Task requirements =>
Find how many lines in the material below contain the word "with" and give only that number.

Record excerpts =>
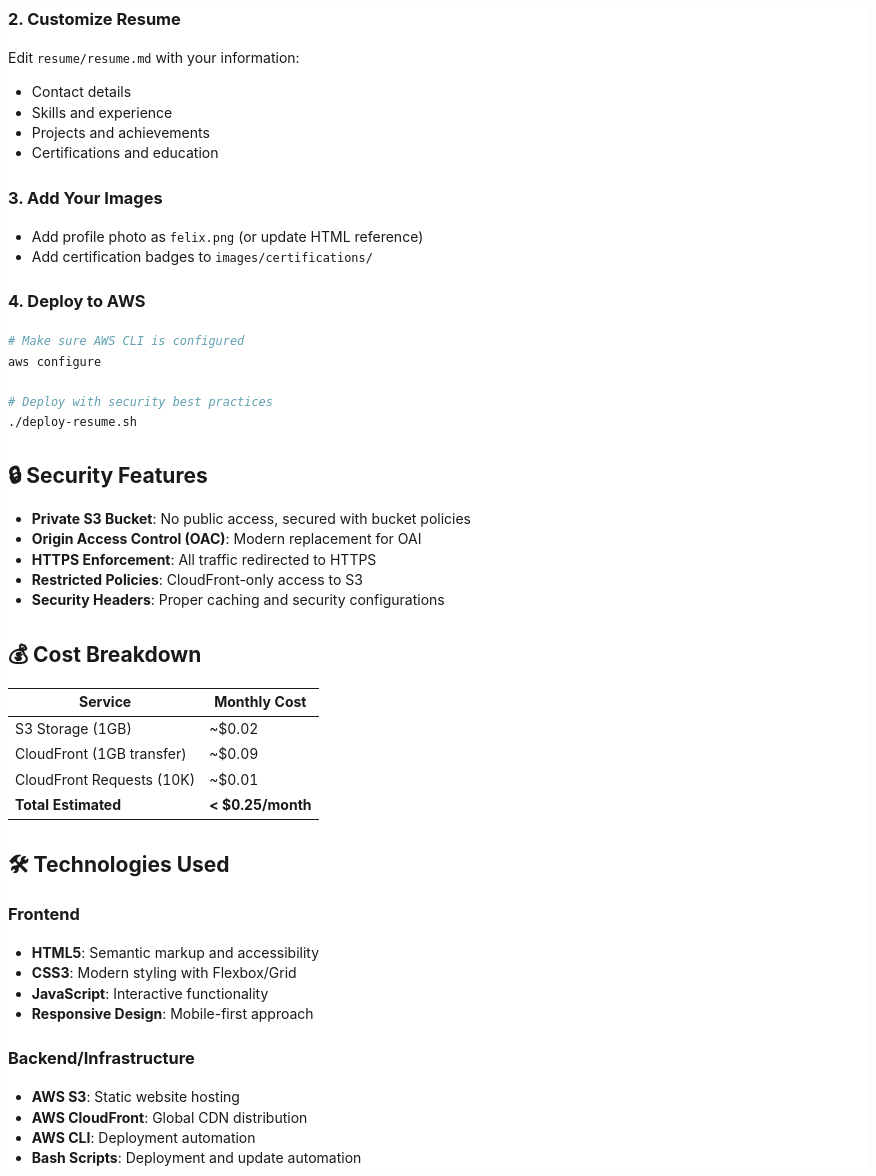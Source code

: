### 2. Customize Resume
Edit `resume/resume.md` with your information:
- Contact details
- Skills and experience
- Projects and achievements
- Certifications and education

### 3. Add Your Images
- Add profile photo as `felix.png` (or update HTML reference)
- Add certification badges to `images/certifications/`

### 4. Deploy to AWS
```bash
# Make sure AWS CLI is configured
aws configure

# Deploy with security best practices
./deploy-resume.sh
```

## 🔒 Security Features

- **Private S3 Bucket**: No public access, secured with bucket policies
- **Origin Access Control (OAC)**: Modern replacement for OAI
- **HTTPS Enforcement**: All traffic redirected to HTTPS
- **Restricted Policies**: CloudFront-only access to S3
- **Security Headers**: Proper caching and security configurations

## 💰 Cost Breakdown

| Service | Monthly Cost |
|---------|-------------|
| S3 Storage (1GB) | ~$0.02 |
| CloudFront (1GB transfer) | ~$0.09 |
| CloudFront Requests (10K) | ~$0.01 |
| **Total Estimated** | **< $0.25/month** |

## 🛠️ Technologies Used

### Frontend
- **HTML5**: Semantic markup and accessibility
- **CSS3**: Modern styling with Flexbox/Grid
- **JavaScript**: Interactive functionality
- **Responsive Design**: Mobile-first approach

### Backend/Infrastructure
- **AWS S3**: Static website hosting
- **AWS CloudFront**: Global CDN distribution
- **AWS CLI**: Deployment automation
- **Bash Scripts**: Deployment and update automation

Answer to this task =>
4